Wherein P (0) represents the optimal performance of object detection on the original image; p (R) represents the target detection performance on a distorted image with a code rate R;

wherein the calculation formula of the joint distortion is D^*＝ω_tD_t+ω_pD_p,ω_t+ω_p1, wherein D^*Representing joint distortion, D, resulting from code compression_tRepresenting signal distortion, ω_tAnd ω_pRepresenting the weights of both distortions.

2. The method of claim 1, wherein the setting the quantization parameter QP as an encoding quantization parameter completes code rate control encoding, comprising:

obtaining parameters of the R-lambda model and the lambda-QP model;

and coding according to the replaced model parameters.

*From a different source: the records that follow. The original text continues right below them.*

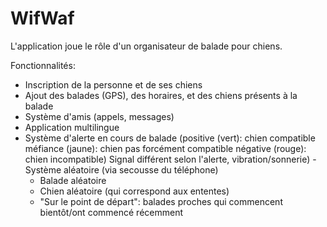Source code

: # WifWaf
L'application joue le rôle d'un organisateur de balade pour chiens.

Fonctionnalités:
- Inscription de la personne et de ses chiens
- Ajout des balades (GPS), des horaires, et des chiens présents à la balade
- Système d'amis (appels, messages)
- Application multilingue
- Système d'alerte en cours de balade (positive (vert): chien compatible
                    méfiance (jaune): chien pas forcément compatible
                    négative (rouge): chien incompatible)
                    Signal différent selon l'alerte, vibration/sonnerie)
-Système aléatoire (via secousse du téléphone)
   - Balade aléatoire
   - Chien aléatoire (qui correspond aux ententes)
   - "Sur le point de départ": balades proches qui commencent bientôt/ont commencé récemment
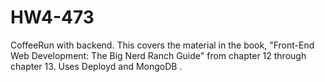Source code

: # HW4-473
CoffeeRun with backend.
This covers the material in the book, "Front-End Web Development: The Big Nerd Ranch Guide" from chapter 12 through chapter 13.
Uses Deployd and MongoDB . 
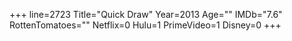 +++
line=2723
Title="Quick Draw"
Year=2013
Age=""
IMDb="7.6"
RottenTomatoes=""
Netflix=0
Hulu=1
PrimeVideo=1
Disney=0
+++

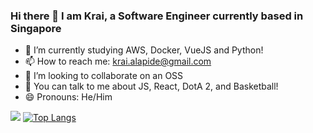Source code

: ### Hi there 👋 I am Krai, a Software Engineer currently based in Singapore
- 🌱 I’m currently studying AWS, Docker, VueJS and Python!
- 📫 How to reach me: krai.alapide@gmail.com
- 👯 I’m looking to collaborate on an OSS
- 💬 You can talk to me about JS, React, DotA 2, and Basketball!
- 😄 Pronouns: He/Him 

[![](https://github-readme-stats.vercel.app/api?username=kraiyons&show_icons=true&theme=dark)](https://github.com/anuraghazra/github-readme-stats)
[![Top Langs](https://github-readme-stats.vercel.app/api/top-langs/?username=kraiyons&layout=compact)](https://github.com/anuraghazra/github-readme-stats)
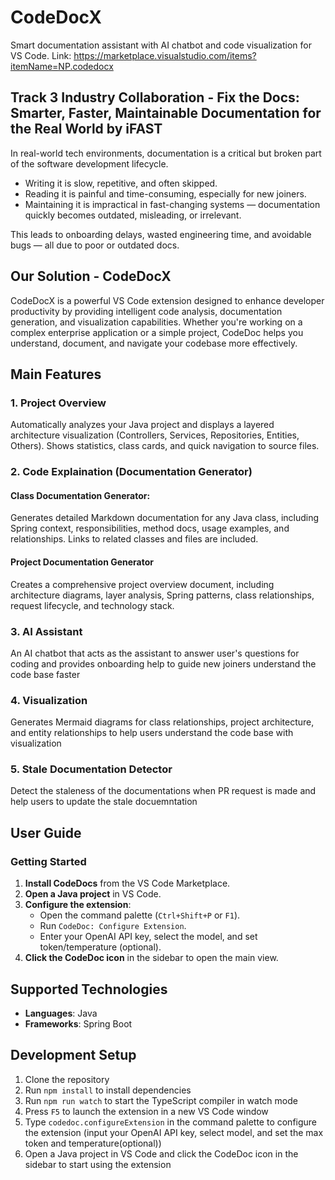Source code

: # CodeDocX

Smart documentation assistant with AI chatbot and code visualization for VS Code.
Link: https://marketplace.visualstudio.com/items?itemName=NP.codedocx

## Track 3 Industry Collaboration - Fix the Docs: Smarter, Faster, Maintainable Documentation for the Real World by iFAST
In real-world tech environments, documentation is a critical but broken part of the software development lifecycle.
- Writing it is slow, repetitive, and often skipped.
- Reading it is painful and time-consuming, especially for new joiners.
- Maintaining it is impractical in fast-changing systems — documentation quickly becomes outdated, misleading, or irrelevant.

This leads to onboarding delays, wasted engineering time, and avoidable bugs — all due to poor or outdated docs.

## Our Solution - CodeDocX

CodeDocX is a powerful VS Code extension designed to enhance developer productivity by providing intelligent code analysis, documentation generation, and visualization capabilities. Whether you're working on a complex enterprise application or a simple project, CodeDoc helps you understand, document, and navigate your codebase more effectively.

## Main Features

### 1. Project Overview 
Automatically analyzes your Java project and displays a layered architecture visualization (Controllers, Services, Repositories, Entities, Others). Shows statistics, class cards, and quick navigation to source files.

### 2. Code Explaination (Documentation Generator)
#### Class Documentation Generator:
Generates detailed Markdown documentation for any Java class, including Spring context, responsibilities, method docs, usage examples, and relationships. Links to related classes and files are included.

#### Project Documentation Generator
Creates a comprehensive project overview document, including architecture diagrams, layer analysis, Spring patterns, class relationships, request lifecycle, and technology stack.

### 3. AI Assistant 
An AI chatbot that acts as the assistant to answer user's questions for coding and provides onboarding help to guide new joiners understand the code base faster

### 4. Visualization
Generates Mermaid diagrams for class relationships, project architecture, and entity relationships to help users understand the code base with visualization

### 5. Stale Documentation Detector
Detect the staleness of the documentations when PR request is made and help users to update the stale docuemntation

## User Guide

### Getting Started

1. **Install CodeDocs** from the VS Code Marketplace.
2. **Open a Java project** in VS Code.
3. **Configure the extension**:
	- Open the command palette (`Ctrl+Shift+P` or `F1`).
	- Run `CodeDoc: Configure Extension`.
	- Enter your OpenAI API key, select the model, and set token/temperature (optional).
4. **Click the CodeDoc icon** in the sidebar to open the main view.

## Supported Technologies

- **Languages**: Java 
- **Frameworks**: Spring Boot 

## Development Setup

1. Clone the repository
2. Run `npm install` to install dependencies
3. Run `npm run watch` to start the TypeScript compiler in watch mode
4. Press `F5` to launch the extension in a new VS Code window
5. Type `codedoc.configureExtension` in the command palette to configure the extension (input your OpenAI API key, select model, and set the max token and temperature(optional))
6. Open a Java project in VS Code and click the CodeDoc icon in the sidebar to start using the extension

3. An apparatus for rate control for visual analytics, the apparatus comprising:

the Lagrange multiplier generation module is used for sequentially inputting the target code rate into a pre-established R-lambda model based on a code rate-joint distortion model to generate a Lagrange multiplier lambda corresponding to the target code rate;

the quantization parameter QP generation module is used for inputting the Lagrange multiplier lambda corresponding to the target code rate into a lambda-QP model which is created in advance and is based on a code rate-joint distortion model, and generating a quantization parameter QP corresponding to the target code rate;

the parameter setting module is used for setting the quantization parameter QP as a coding quantization parameter to complete the coding of code rate control;

wherein the apparatus further comprises:

the image frame coding module is used for coding the plurality of video sequence image frames through a plurality of preset quantization parameters to generate a plurality of coded image frames;

the R-lambda model building module is used for solving a code rate-joint distortion optimization problem through a Lagrange multiplier method, determining a functional relation between the code rate and the Lagrange multiplier and taking the functional relation between the code rate and the Lagrange multiplier as an R-lambda model;

the lambda-QP model construction module is used for training on a plurality of sequences to obtain a quantization parameter which enables the code rate-joint distortion cost to be minimum under the fixed Lagrange multiplier in a mode of fixing the Lagrange multiplier, using different quantization parameter codes and calculating the corresponding code rate-joint distortion cost, and determining the functional relation between the fixed Lagrange multiplier and the minimum quantization parameter as a lambda-QP model;

wherein the λ -QP model building module is specifically configured to, when fixing a functional relationship between a lagrange multiplier and the minimum quantization parameter:

selecting a set of lagrangian multipliers and a set of quantization parameters;

wherein the visual analysis distortion factor is calculated by the following formula

4. A computer storage medium, characterized in that it stores a plurality of instructions adapted to be loaded by a processor and to perform the method steps according to any of claims 1-2.

5. A terminal, comprising: a processor and a memory; wherein the memory stores a computer program adapted to be loaded by the processor and to perform the method steps of any of claims 1-2.